All these categories of models can include drawings and other documents as well as 3D shape information (the core of 3D models). They all can be expressed and integrated in Gellish. 

The classification relation between individual things and kinds of things makes the definitions, knowledge and requirements about kinds of things available for the individual things. Furthermore, the subtype-supertype hierarchy in a Gellish Dictionary-Taxonomy implies that the knowledge and requirements that are specified for a kind of thing are inherited by all their subtypes. As a consequence, when somebody designs an individual item and classifies it by a particular kind, then all the knowledge and requirements that are known for the supertypes of that kind will also be recognized and can be made available automatically.

Each category of information model requires its own semantics, because the expression of the individual fact that something real is the case requires other kinds of relations than the expression of the general fact that something can be the case, which again differs from a fact that expresses that something shall be the case in a particular context or that something is by definition always the case. These semantic differences cause that the various categories of information models require their own subsets of standard relation types.
Therefore Gellish makes a distinction between the following categories of relation types:

 Relation types for relations between kinds of things (classes). They are intended for the expression of knowledge, requirements and definitions. The various sub-categories knowledge, requirements and definitions are modeled by using different kinds of relations: relation types for things that can be the case, things that shall be the case and things that are by definition the case. All three within applicable cardinality constraints. For example, the specialization relation on the first line in the example above is used for defining a concept (centrifugal pump). The relation types <can have as part a> and <shall have as part a> are examples of kinds of relations that are used to specify knowledge and requirements respectively.
 Relation types for relations between individual things. They are intended for the expression of information about individual things. For example the possession of an aspect relation on the third of the above lines.
 Relation types for relations between individual things and kinds of things. They are intended for links between individual things and general concepts in the dictionary (or to private extensions of that dictionary). For example the classification and qualification relations above.
 Relation types for relations between collections and for relations between a collection and an element in the collection or a common aspect of all elements.

Gellish databases and data exchange messages 
Gellish is typically expressed in the form of Gellish Data Tables. There are three categories of Data Tables: 

 Naming Tables, which contain the vocabulary of the dictionary and the proprietary terms that are used in the expressions.
 Fact Tables, which contain the expressions of facts in the form of relations between UID´s, together with a number of auxiliary facts.
A Gellish Database typically consists of one or more Naming Tables and one or more Fact Tables together. Data Tables and Fact Tables are one-to-one equivalent to Message Tables.  
 Message Tables, which combine the content of Naming Tables and Fact Tables into merged tables. Message Tables are intended for the exchange of data between systems and parties. A Message Table is a single standard table for the expression of any facts, including the unique identifiers (UID's' for the facts), the relation types and the related objects, but also including their names (terms) and a number of auxiliary facts, all combined in one table. Multiple Message Tables on different locations can be combined to one distributed database.

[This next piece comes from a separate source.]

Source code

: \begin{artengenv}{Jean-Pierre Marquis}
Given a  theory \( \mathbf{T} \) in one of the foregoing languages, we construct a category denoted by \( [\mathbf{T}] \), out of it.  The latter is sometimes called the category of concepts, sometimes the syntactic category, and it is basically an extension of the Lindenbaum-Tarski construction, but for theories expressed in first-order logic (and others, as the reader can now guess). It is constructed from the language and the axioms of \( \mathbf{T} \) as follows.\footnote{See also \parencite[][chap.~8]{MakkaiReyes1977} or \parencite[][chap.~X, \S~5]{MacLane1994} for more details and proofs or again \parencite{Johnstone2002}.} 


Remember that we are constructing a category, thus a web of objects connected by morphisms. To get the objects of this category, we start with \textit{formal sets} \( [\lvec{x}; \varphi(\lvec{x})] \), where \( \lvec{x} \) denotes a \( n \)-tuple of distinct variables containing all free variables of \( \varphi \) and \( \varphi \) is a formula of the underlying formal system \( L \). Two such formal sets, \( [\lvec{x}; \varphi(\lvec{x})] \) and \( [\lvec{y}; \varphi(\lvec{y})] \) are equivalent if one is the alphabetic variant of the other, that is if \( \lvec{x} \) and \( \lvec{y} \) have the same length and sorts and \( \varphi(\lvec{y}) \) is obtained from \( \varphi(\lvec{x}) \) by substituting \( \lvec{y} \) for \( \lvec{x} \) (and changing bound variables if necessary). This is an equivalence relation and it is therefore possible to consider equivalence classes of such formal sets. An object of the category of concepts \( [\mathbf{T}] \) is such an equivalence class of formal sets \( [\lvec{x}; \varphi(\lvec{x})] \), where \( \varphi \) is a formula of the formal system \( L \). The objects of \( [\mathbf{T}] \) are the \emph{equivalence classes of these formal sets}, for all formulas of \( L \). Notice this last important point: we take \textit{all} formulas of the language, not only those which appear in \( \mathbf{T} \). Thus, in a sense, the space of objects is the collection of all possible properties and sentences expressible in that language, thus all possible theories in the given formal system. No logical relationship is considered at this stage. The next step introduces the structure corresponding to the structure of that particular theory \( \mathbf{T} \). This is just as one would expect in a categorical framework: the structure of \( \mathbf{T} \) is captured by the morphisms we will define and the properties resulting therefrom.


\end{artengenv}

All table columns are standardised, so that each Gellish data table of a category contains the same standard columns, or of a subset of the standard ones. This provides standard interfaces for exchange of data between application systems. The content of data tables may also include constraints and requirements (data models) that specify the kind of data that should and may be provided for particular applications. Such requirements models make dedicated database designs superfluous. The Gellish Data Tables can be used as part of a central database or can form distributed databases, but tables can also be exchanged in data exchange files or as body of Gellish Messages.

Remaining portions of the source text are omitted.